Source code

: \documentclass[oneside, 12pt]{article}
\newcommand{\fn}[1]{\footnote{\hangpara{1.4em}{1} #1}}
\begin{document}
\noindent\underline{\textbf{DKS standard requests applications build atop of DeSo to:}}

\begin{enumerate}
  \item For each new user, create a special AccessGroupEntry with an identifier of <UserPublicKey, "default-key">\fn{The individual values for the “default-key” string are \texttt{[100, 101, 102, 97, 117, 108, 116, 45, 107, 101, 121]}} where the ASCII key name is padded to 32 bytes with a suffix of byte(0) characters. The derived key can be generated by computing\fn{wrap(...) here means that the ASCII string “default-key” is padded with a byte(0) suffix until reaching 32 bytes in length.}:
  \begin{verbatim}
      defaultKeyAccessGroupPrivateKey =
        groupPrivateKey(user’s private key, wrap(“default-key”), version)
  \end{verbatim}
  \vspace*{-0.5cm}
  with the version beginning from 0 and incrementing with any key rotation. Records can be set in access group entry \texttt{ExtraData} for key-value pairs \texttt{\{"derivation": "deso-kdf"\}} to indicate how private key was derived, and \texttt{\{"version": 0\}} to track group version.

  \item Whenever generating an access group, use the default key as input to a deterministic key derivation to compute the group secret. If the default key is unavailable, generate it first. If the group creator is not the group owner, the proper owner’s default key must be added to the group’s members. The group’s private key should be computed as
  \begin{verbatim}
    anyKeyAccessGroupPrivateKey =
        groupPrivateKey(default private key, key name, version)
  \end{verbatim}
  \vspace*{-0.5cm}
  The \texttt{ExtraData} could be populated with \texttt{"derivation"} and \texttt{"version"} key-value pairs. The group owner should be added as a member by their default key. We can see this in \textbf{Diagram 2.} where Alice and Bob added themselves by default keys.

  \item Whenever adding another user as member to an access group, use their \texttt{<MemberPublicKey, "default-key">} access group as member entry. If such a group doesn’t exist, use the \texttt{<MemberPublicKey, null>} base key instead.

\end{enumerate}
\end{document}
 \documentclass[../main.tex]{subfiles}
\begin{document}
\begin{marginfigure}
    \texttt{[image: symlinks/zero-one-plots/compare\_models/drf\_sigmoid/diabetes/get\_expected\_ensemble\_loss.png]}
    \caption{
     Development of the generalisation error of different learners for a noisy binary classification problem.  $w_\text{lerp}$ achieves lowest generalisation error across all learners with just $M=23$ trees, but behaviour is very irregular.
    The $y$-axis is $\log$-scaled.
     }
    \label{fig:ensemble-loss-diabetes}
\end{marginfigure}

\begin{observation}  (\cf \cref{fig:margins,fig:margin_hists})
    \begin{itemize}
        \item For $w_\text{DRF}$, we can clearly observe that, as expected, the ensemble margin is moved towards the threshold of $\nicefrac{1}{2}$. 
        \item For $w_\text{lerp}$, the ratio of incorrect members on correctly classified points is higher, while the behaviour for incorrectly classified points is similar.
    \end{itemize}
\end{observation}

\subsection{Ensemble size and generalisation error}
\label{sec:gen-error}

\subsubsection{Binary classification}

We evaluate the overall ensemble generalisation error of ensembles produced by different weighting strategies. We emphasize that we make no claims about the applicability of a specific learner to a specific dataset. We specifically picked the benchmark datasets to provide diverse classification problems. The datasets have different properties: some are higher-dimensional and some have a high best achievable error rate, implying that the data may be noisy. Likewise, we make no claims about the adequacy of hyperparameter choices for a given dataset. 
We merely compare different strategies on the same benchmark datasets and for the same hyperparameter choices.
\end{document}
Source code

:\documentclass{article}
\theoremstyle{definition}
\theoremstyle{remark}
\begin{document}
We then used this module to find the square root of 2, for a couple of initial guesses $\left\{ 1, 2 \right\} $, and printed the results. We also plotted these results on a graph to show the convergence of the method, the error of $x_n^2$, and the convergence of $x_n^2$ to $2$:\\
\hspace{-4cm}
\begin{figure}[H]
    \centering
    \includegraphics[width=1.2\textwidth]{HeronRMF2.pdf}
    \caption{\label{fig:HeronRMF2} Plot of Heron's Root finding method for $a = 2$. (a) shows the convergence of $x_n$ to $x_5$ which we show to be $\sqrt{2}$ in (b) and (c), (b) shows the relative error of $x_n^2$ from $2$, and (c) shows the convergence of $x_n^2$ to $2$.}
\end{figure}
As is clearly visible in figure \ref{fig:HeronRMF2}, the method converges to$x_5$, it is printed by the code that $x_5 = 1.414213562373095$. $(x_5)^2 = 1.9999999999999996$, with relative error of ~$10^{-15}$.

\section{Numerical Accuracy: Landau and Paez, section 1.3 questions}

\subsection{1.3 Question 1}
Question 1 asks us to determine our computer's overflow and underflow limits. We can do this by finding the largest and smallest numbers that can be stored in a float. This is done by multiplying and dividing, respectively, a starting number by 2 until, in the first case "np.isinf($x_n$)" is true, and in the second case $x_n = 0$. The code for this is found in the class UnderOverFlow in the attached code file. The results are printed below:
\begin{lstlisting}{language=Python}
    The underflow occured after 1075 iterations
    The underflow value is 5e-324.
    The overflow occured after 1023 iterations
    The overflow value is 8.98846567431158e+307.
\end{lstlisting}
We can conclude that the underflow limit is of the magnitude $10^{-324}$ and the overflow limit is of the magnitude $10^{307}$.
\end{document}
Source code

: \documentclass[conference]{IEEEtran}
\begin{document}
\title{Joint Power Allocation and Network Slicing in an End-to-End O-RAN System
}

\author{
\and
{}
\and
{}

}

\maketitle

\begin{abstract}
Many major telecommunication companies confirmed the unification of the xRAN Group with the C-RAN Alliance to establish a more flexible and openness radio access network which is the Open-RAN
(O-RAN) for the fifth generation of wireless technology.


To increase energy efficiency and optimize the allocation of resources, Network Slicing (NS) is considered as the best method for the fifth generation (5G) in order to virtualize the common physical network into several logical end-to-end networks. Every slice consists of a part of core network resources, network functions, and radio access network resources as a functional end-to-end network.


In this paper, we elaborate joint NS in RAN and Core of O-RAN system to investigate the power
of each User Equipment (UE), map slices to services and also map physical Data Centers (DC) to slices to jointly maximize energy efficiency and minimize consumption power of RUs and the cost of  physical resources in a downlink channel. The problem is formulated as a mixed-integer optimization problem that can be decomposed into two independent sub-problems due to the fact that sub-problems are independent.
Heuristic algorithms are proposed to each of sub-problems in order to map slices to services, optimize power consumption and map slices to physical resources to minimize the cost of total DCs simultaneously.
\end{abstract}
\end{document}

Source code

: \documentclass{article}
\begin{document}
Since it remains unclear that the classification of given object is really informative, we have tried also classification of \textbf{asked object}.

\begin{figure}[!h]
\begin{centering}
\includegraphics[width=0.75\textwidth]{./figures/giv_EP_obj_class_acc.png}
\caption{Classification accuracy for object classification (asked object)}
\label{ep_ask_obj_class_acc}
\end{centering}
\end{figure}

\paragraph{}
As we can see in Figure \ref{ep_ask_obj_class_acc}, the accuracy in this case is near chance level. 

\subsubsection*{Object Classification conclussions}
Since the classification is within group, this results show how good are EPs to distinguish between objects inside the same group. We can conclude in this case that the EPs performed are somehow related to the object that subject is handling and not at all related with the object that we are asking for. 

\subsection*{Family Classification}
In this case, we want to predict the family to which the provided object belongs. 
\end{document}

====================

Repeat exactly, and only, the lines from the line with "Since the classification" through the end of the listing above, both ends included.

Since the classification is within group, this results show how good are EPs to distinguish between objects inside the same group. We can conclude in this case that the EPs performed are somehow related to the object that subject is handling and not at all related with the object that we are asking for. 

\subsection*{Family Classification}
In this case, we want to predict the family to which the provided object belongs. 
\end{document}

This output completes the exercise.